#### [PROMPT]
Among the entries, how many lines carry the string "following"? Give the number and nothing else.
┌─ EXTRACTED ENTRIES
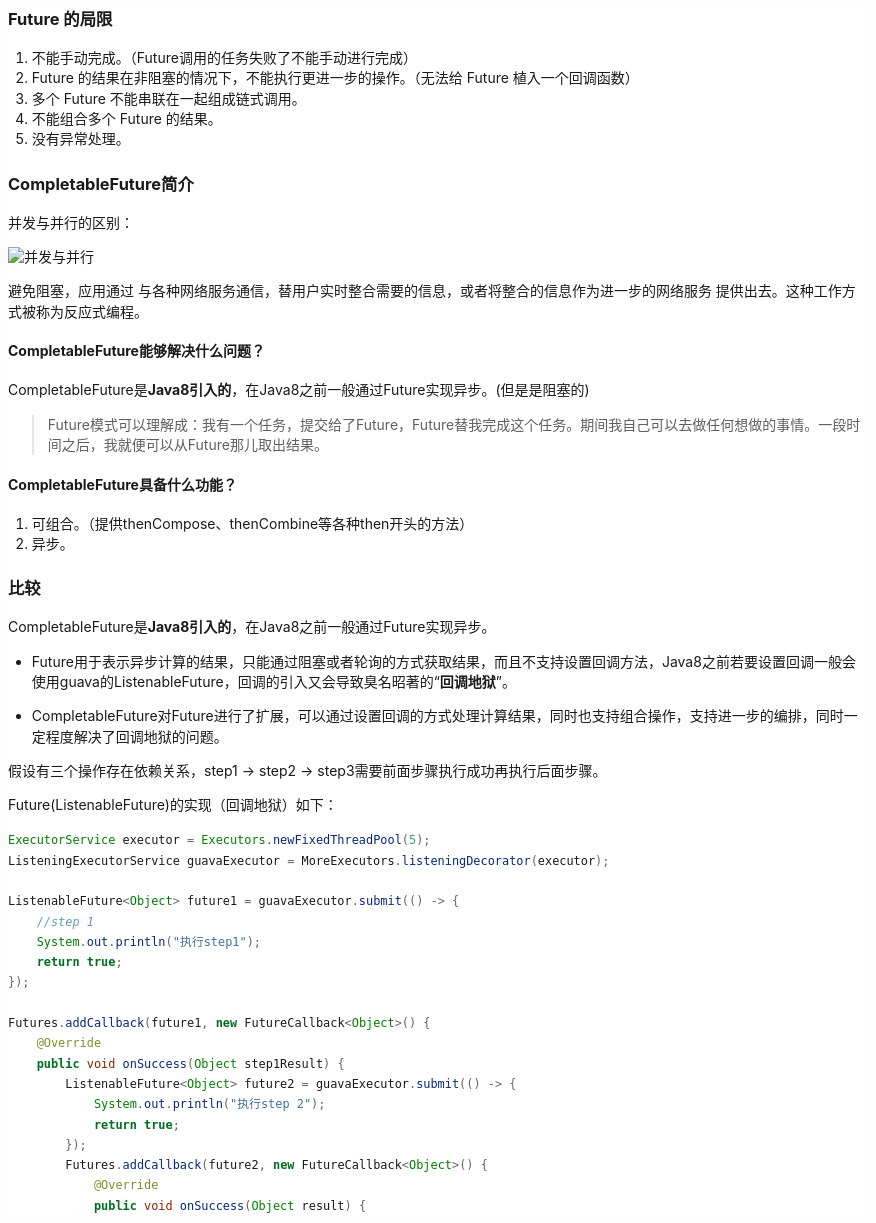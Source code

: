 

### Future 的局限

1. 不能手动完成。（Future调用的任务失败了不能手动进行完成）
2. Future 的结果在非阻塞的情况下，不能执行更进一步的操作。（无法给 Future 植入一个回调函数）
3. 多个 Future 不能串联在一起组成链式调用。
4. 不能组合多个 Future 的结果。
5. 没有异常处理。



### CompletableFuture简介

并发与并行的区别：

![并发与并行](https://cos.jiahongw.com/uPic/image-20211104155518371.png)



避免阻塞，应用通过 与各种网络服务通信，替用户实时整合需要的信息，或者将整合的信息作为进一步的网络服务 提供出去。这种工作方式被称为反应式编程。



#### CompletableFuture能够解决什么问题？

CompletableFuture是**Java8引入的**，在Java8之前一般通过Future实现异步。(但是是阻塞的)

> Future模式可以理解成：我有一个任务，提交给了Future，Future替我完成这个任务。期间我自己可以去做任何想做的事情。一段时间之后，我就便可以从Future那儿取出结果。



#### CompletableFuture具备什么功能？

1. 可组合。（提供thenCompose、thenCombine等各种then开头的方法）
2. 异步。



### 比较

CompletableFuture是**Java8引入的**，在Java8之前一般通过Future实现异步。

- Future用于表示异步计算的结果，只能通过阻塞或者轮询的方式获取结果，而且不支持设置回调方法，Java8之前若要设置回调一般会使用guava的ListenableFuture，回调的引入又会导致臭名昭著的“**回调地狱**”。

- CompletableFuture对Future进行了扩展，可以通过设置回调的方式处理计算结果，同时也支持组合操作，支持进一步的编排，同时一定程度解决了回调地狱的问题。



假设有三个操作存在依赖关系，step1 -> step2 -> step3需要前面步骤执行成功再执行后面步骤。

Future(ListenableFuture)的实现（回调地狱）如下：

```java
ExecutorService executor = Executors.newFixedThreadPool(5);
ListeningExecutorService guavaExecutor = MoreExecutors.listeningDecorator(executor);

ListenableFuture<Object> future1 = guavaExecutor.submit(() -> {
    //step 1
    System.out.println("执行step1");
    return true;
});

Futures.addCallback(future1, new FutureCallback<Object>() {
    @Override
    public void onSuccess(Object step1Result) {
        ListenableFuture<Object> future2 = guavaExecutor.submit(() -> {
            System.out.println("执行step 2");
            return true;
        });
        Futures.addCallback(future2, new FutureCallback<Object>() {
            @Override
            public void onSuccess(Object result) {
```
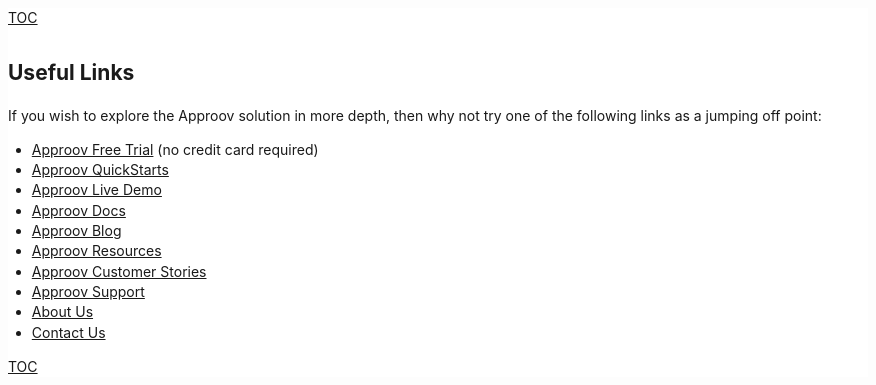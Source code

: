 [TOC](#toc---table-of-contents)


## Useful Links

If you wish to explore the Approov solution in more depth, then why not try one of the following links as a jumping off point:

* [Approov Free Trial](https://approov.io/signup) (no credit card required)
* [Approov QuickStarts](https://approov.io/docs/latest/approov-integration-examples/)
* [Approov Live Demo](https://approov.io/product/demo)
* [Approov Docs](https://approov.io/docs)
* [Approov Blog](https://blog.approov.io)
* [Approov Resources](https://approov.io/resource/)
* [Approov Customer Stories](https://approov.io/customer)
* [Approov Support](https://approov.zendesk.com/hc/en-gb/requests/new)
* [About Us](https://approov.io/company)
* [Contact Us](https://approov.io/contact)


[TOC](#toc---table-of-contents)
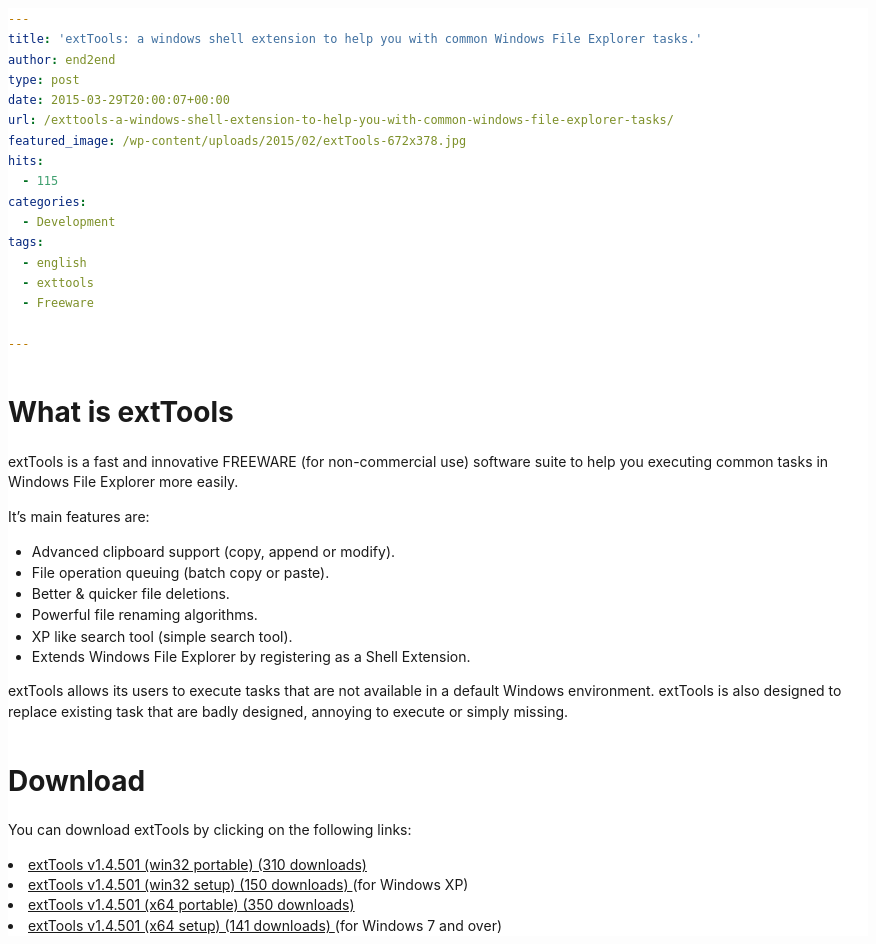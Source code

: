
 ```yaml
---
title: 'extTools: a windows shell extension to help you with common Windows File Explorer tasks.'
author: end2end
type: post
date: 2015-03-29T20:00:07+00:00
url: /exttools-a-windows-shell-extension-to-help-you-with-common-windows-file-explorer-tasks/
featured_image: /wp-content/uploads/2015/02/extTools-672x378.jpg
hits:
  - 115
categories:
  - Development
tags:
  - english
  - exttools
  - Freeware

---
```

# <span id="What_is_extTools">What is extTools</span>

extTools is a fast and innovative FREEWARE (for non-commercial use) software suite to help you executing common tasks in Windows File Explorer more easily.

<span style="line-height: 1.5;">It&#8217;s main features are:</span>

  * <span style="line-height: 1.5;">Advanced clipboard support (copy, append or </span>modify<span style="line-height: 1.5;">).</span>
  * File operation queuing (batch copy or paste).
  * <span style="line-height: 1.5;">Better & quicker file deletions.</span>
  * Powerful<span style="line-height: 1.5;"> file renaming algorithms.</span>
  * XP like search tool (<span style="line-height: 1.5;">simple search tool).</span>
  * Extends Windows File Explorer by registering as a Shell Extension.

extTools allows its users to execute tasks that are not available in a default Windows environment. extTools is also designed to replace existing task that are badly designed, annoying to execute or simply missing.

# <span id="Download">Download</span>

You can download extTools by clicking on the following links:

<li style="text-align: justify;">
  <a class="download-link" title="Version 1.4.501" href="http://www.end2endzone.com/download/825/" rel="nofollow"> extTools v1.4.501 (win32 portable) (310 downloads) </a>
</li>
<li style="text-align: justify;">
  <a class="download-link" title="Version 1.4.501" href="http://www.end2endzone.com/download/822/" rel="nofollow"> extTools v1.4.501 (win32 setup) (150 downloads) </a> (for Windows XP)
</li>
<li style="text-align: justify;">
  <a class="download-link" title="Version 1.4.501" href="http://www.end2endzone.com/download/831/" rel="nofollow"> extTools v1.4.501 (x64 portable) (350 downloads) </a>
</li>
<li style="text-align: justify;">
  <a class="download-link" title="Version 1.4.501" href="http://www.end2endzone.com/download/828/" rel="nofollow"> extTools v1.4.501 (x64 setup) (141 downloads) </a> (for Windows 7 and over)
</li>
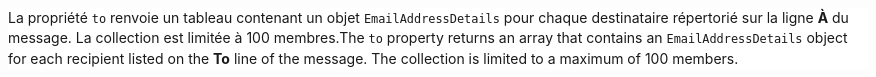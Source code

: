 <span data-ttu-id="6a0ee-p131">La propriété `to` renvoie un tableau contenant un objet `EmailAddressDetails` pour chaque destinataire répertorié sur la ligne **À** du message. La collection est limitée à 100 membres.</span><span class="sxs-lookup"><span data-stu-id="6a0ee-p131">The `to` property returns an array that contains an `EmailAddressDetails` object for each recipient listed on the **To** line of the message. The collection is limited to a maximum of 100 members.</span></span>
└─
#### [RESULT OF THIS EXERCISE]
2